PyPI provides download records as a publicly available dataset on Google's BigQuery. You can access the data with a Google Cloud account here.
The data update begins at 01:00:00 UTC and should take about 10 minutes.
PyPI download records are generated by a service known as linehaul. The previous iteration of the service had an issue which caused it to restart regularly due to running out of memory, resulting in a large quantity of dropped download records. On July 26, a newer version of the service was deployed, which is much more robust and reliable.
The cumulative download counts consider only the download records which are not from a known set of PyPI mirror
applications, namely bandersnatch
, z3c.pypimirror
, Artifactory
, and
devpi
. In other words, the cumulative download counts take the sum of the downloads from the
Without_Mirrors dataset from the chart.
The With_Mirrors and Without_Mirrors downloads are not mutually exclusive sets of download counts like the other segmentations provided. In fact, the Without_Mirrors downloads are a subset of the downloads in With_Mirrors.
Some entities will create a mirror, or clone, of the PyPI repository using a tool like bandersnatch
for the sake of security or availability. This means that their mirror repository regularly syncs with PyPI by
downloading all of the Python packages available (and versions thereof) that it does not already have. Those
downloads are recorded by PyPI with bandersnatch
as the user-agent. You will see also that on days
in which you release a new version of your package there will be many more downloads from mirrors, as active
mirrors will sync with PyPI by downloading those new releases.

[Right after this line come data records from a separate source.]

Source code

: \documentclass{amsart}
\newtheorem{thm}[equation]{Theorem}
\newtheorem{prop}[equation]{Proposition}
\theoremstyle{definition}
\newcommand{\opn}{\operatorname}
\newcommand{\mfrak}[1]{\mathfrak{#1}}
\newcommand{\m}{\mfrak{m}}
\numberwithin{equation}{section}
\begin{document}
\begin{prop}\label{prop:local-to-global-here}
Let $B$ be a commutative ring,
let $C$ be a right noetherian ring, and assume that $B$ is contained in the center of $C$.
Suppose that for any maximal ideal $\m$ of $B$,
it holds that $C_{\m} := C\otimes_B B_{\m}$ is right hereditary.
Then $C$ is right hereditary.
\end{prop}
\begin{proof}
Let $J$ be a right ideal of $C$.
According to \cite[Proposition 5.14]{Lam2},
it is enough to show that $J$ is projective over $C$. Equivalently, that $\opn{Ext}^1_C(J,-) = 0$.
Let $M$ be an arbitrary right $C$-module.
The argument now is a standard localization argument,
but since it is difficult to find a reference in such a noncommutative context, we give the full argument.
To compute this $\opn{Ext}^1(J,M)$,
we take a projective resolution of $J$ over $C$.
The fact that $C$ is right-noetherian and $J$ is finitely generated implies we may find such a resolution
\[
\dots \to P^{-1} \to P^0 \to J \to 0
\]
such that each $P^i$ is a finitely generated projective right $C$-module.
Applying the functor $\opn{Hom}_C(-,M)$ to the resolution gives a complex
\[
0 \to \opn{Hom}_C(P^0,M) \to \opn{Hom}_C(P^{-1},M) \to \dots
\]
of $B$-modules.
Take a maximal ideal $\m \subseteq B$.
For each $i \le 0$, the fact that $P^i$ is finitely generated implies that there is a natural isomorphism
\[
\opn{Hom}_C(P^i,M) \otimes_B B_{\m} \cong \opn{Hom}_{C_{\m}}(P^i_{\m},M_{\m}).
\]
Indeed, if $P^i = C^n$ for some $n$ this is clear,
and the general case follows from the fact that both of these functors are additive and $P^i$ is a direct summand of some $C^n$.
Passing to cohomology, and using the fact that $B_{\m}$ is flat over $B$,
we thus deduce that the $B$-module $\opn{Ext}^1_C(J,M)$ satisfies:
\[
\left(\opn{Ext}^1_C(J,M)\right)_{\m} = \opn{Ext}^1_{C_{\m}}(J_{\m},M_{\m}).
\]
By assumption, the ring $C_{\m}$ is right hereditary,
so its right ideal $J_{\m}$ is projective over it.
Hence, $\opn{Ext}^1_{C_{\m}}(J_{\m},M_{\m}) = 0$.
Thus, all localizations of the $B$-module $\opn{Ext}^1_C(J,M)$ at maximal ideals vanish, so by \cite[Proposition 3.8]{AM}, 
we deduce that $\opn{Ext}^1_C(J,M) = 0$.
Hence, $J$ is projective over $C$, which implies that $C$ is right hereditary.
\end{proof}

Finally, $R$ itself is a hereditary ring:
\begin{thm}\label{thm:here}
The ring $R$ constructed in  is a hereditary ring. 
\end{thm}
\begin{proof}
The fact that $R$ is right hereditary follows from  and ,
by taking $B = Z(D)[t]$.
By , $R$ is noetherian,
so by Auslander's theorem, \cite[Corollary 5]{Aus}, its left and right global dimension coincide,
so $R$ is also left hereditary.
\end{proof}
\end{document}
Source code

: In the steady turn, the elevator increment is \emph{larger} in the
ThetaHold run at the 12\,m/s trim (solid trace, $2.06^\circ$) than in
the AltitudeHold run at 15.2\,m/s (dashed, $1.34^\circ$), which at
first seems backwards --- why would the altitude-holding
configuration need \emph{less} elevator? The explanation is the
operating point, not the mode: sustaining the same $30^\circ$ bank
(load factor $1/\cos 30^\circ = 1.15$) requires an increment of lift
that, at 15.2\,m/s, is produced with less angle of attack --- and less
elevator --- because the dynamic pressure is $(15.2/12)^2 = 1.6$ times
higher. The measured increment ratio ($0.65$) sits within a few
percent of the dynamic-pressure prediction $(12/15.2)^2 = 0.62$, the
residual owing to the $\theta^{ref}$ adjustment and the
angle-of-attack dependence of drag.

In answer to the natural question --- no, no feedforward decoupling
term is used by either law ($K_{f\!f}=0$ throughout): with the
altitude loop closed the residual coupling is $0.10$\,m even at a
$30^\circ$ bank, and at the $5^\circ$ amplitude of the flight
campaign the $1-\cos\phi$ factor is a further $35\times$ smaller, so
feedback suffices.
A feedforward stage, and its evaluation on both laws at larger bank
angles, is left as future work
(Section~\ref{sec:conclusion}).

pypistats.org filters downloads from known mirrors from the version and system segmentations on the website. Downloads by mirrors are intentionally excluded from download breakdowns because they do not represent end-users of the software. Instead, they serve as an alternative provider to other end-users on a separate (sometimes private) network.
The existence of mirrors means that the downloads provided by PyPI and BigQuery come with some uncertainty with respect to the actual aggregate usage of Python packages. One might expect that mirrors will mask end-user downloads for more commonly used packages while simultaneously inflating the download counts of less common ones. This uncertainty is difficult to quantify because the mirrors don't report subsequent downloads back to PyPI.
One can, however, assume that PyPI serves a significant proportion of the Python community's packaging downloads. Hopefully significant enough that the quantities provided here are representative of their users and relevant to package maintainers. There are other distributors, like Conda, which also serve python packages, but their download data is currently not publicly available at the event level like PyPI's, and thus are not incorporated into the metrics on this website.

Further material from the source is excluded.